If the failure occurred before the ESP started, then this is Autopilot proper. The place to look is in the event log: Applications and Services logs > Microsoft > Windows > ModernDeployment-Diagnostics-Provider > Autopilot.

When the ESP starts, we can find the place that it fails in the registry. This is obtained from: HKLM\Software\Microsoft\Provisioning\AutopilotSettings. Each sub-category has a status of: notStarted; inProgress, succeeded; or failed. It would be great if these could be surfaced somewhere more accessible. As it is, they can be found in the diagnostics log file: MdmDiagReport_RegistryDump.reg.

For example, see this obscure fault: Error code 0x80180014 when re-enrolling using self-deployment or pre-provisioning mode. The documentation is not correct. Normally, when you do a “Fresh Start” or a “Wipe”, the object in Intune is soft-deleted. But, occasionally, this back-end process fails. As a result, when you do a reset, it will fail in Device Preparation, at the “Registering your device for mobile management” stage i.e. enrolling in Intune. The status is recorded at: HKLM\Software\Microsoft\Provisioning\AutopilotSettings\DevicePreparationStatus.Category.

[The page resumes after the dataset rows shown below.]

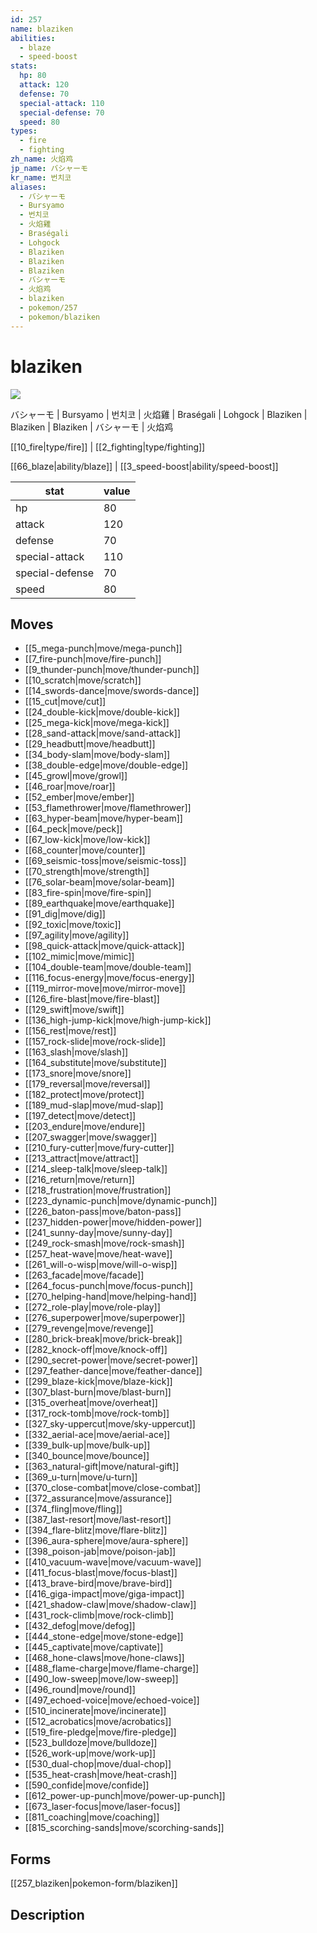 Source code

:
 ```yaml
---
id: 257
name: blaziken
abilities:
  - blaze
  - speed-boost
stats:
  hp: 80
  attack: 120
  defense: 70
  special-attack: 110
  special-defense: 70
  speed: 80
types:
  - fire
  - fighting
zh_name: 火焰鸡
jp_name: バシャーモ
kr_name: 번치코
aliases:
  - バシャーモ
  - Bursyamo
  - 번치코
  - 火焰雞
  - Braségali
  - Lohgock
  - Blaziken
  - Blaziken
  - Blaziken
  - バシャーモ
  - 火焰鸡
  - blaziken
  - pokemon/257
  - pokemon/blaziken
---
```

# blaziken

![](https://raw.githubusercontent.com/PokeAPI/sprites/master/sprites/pokemon/257.png)

バシャーモ | Bursyamo | 번치코 | 火焰雞 | Braségali | Lohgock | Blaziken | Blaziken | Blaziken | バシャーモ | 火焰鸡

[[10_fire|type/fire]] | [[2_fighting|type/fighting]]

[[66_blaze|ability/blaze]] | [[3_speed-boost|ability/speed-boost]]

|stat|value|
|---|---|
|hp|80|
|attack|120|
|defense|70|
|special-attack|110|
|special-defense|70|
|speed|80|


## Moves

- [[5_mega-punch|move/mega-punch]]
- [[7_fire-punch|move/fire-punch]]
- [[9_thunder-punch|move/thunder-punch]]
- [[10_scratch|move/scratch]]
- [[14_swords-dance|move/swords-dance]]
- [[15_cut|move/cut]]
- [[24_double-kick|move/double-kick]]
- [[25_mega-kick|move/mega-kick]]
- [[28_sand-attack|move/sand-attack]]
- [[29_headbutt|move/headbutt]]
- [[34_body-slam|move/body-slam]]
- [[38_double-edge|move/double-edge]]
- [[45_growl|move/growl]]
- [[46_roar|move/roar]]
- [[52_ember|move/ember]]
- [[53_flamethrower|move/flamethrower]]
- [[63_hyper-beam|move/hyper-beam]]
- [[64_peck|move/peck]]
- [[67_low-kick|move/low-kick]]
- [[68_counter|move/counter]]
- [[69_seismic-toss|move/seismic-toss]]
- [[70_strength|move/strength]]
- [[76_solar-beam|move/solar-beam]]
- [[83_fire-spin|move/fire-spin]]
- [[89_earthquake|move/earthquake]]
- [[91_dig|move/dig]]
- [[92_toxic|move/toxic]]
- [[97_agility|move/agility]]
- [[98_quick-attack|move/quick-attack]]
- [[102_mimic|move/mimic]]
- [[104_double-team|move/double-team]]
- [[116_focus-energy|move/focus-energy]]
- [[119_mirror-move|move/mirror-move]]
- [[126_fire-blast|move/fire-blast]]
- [[129_swift|move/swift]]
- [[136_high-jump-kick|move/high-jump-kick]]
- [[156_rest|move/rest]]
- [[157_rock-slide|move/rock-slide]]
- [[163_slash|move/slash]]
- [[164_substitute|move/substitute]]
- [[173_snore|move/snore]]
- [[179_reversal|move/reversal]]
- [[182_protect|move/protect]]
- [[189_mud-slap|move/mud-slap]]
- [[197_detect|move/detect]]
- [[203_endure|move/endure]]
- [[207_swagger|move/swagger]]
- [[210_fury-cutter|move/fury-cutter]]
- [[213_attract|move/attract]]
- [[214_sleep-talk|move/sleep-talk]]
- [[216_return|move/return]]
- [[218_frustration|move/frustration]]
- [[223_dynamic-punch|move/dynamic-punch]]
- [[226_baton-pass|move/baton-pass]]
- [[237_hidden-power|move/hidden-power]]
- [[241_sunny-day|move/sunny-day]]
- [[249_rock-smash|move/rock-smash]]
- [[257_heat-wave|move/heat-wave]]
- [[261_will-o-wisp|move/will-o-wisp]]
- [[263_facade|move/facade]]
- [[264_focus-punch|move/focus-punch]]
- [[270_helping-hand|move/helping-hand]]
- [[272_role-play|move/role-play]]
- [[276_superpower|move/superpower]]
- [[279_revenge|move/revenge]]
- [[280_brick-break|move/brick-break]]
- [[282_knock-off|move/knock-off]]
- [[290_secret-power|move/secret-power]]
- [[297_feather-dance|move/feather-dance]]
- [[299_blaze-kick|move/blaze-kick]]
- [[307_blast-burn|move/blast-burn]]
- [[315_overheat|move/overheat]]
- [[317_rock-tomb|move/rock-tomb]]
- [[327_sky-uppercut|move/sky-uppercut]]
- [[332_aerial-ace|move/aerial-ace]]
- [[339_bulk-up|move/bulk-up]]
- [[340_bounce|move/bounce]]
- [[363_natural-gift|move/natural-gift]]
- [[369_u-turn|move/u-turn]]
- [[370_close-combat|move/close-combat]]
- [[372_assurance|move/assurance]]
- [[374_fling|move/fling]]
- [[387_last-resort|move/last-resort]]
- [[394_flare-blitz|move/flare-blitz]]
- [[396_aura-sphere|move/aura-sphere]]
- [[398_poison-jab|move/poison-jab]]
- [[410_vacuum-wave|move/vacuum-wave]]
- [[411_focus-blast|move/focus-blast]]
- [[413_brave-bird|move/brave-bird]]
- [[416_giga-impact|move/giga-impact]]
- [[421_shadow-claw|move/shadow-claw]]
- [[431_rock-climb|move/rock-climb]]
- [[432_defog|move/defog]]
- [[444_stone-edge|move/stone-edge]]
- [[445_captivate|move/captivate]]
- [[468_hone-claws|move/hone-claws]]
- [[488_flame-charge|move/flame-charge]]
- [[490_low-sweep|move/low-sweep]]
- [[496_round|move/round]]
- [[497_echoed-voice|move/echoed-voice]]
- [[510_incinerate|move/incinerate]]
- [[512_acrobatics|move/acrobatics]]
- [[519_fire-pledge|move/fire-pledge]]
- [[523_bulldoze|move/bulldoze]]
- [[526_work-up|move/work-up]]
- [[530_dual-chop|move/dual-chop]]
- [[535_heat-crash|move/heat-crash]]
- [[590_confide|move/confide]]
- [[612_power-up-punch|move/power-up-punch]]
- [[673_laser-focus|move/laser-focus]]
- [[811_coaching|move/coaching]]
- [[815_scorching-sands|move/scorching-sands]]

## Forms



[[257_blaziken|pokemon-form/blaziken]]

## Description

This happens because the Intune object has not been deleted as it should be. The solution is to find the object and delete it manually. Knowing the stage it failed at enables you to investigate why this happened.

It can be useful to know exactly when the fault occurred. This helps us to correlate different logs. Bizarrely, the time is shown in the event log: Applications and Services logs > Microsoft > Windows > Shell-Core > Operational. Use the “Find” action to search for the word “failed”. This will show the CloudExperienceHost Web App Event with “Subcategory ID = DevicePreparation.MdmEnrollmentSubcategory; state = failed.” When you know the time, you can search other logs to see if anything distinctive happened at exactly that time.

As I said at the beginning, the purpose of this post is to describe how to investigate unexpected faults. Once you know where and when in the process the fault occurred, you can follow the trail to diagnose it. If you know the type of fault, you may well need to reproduce it with additional logging to find the cause.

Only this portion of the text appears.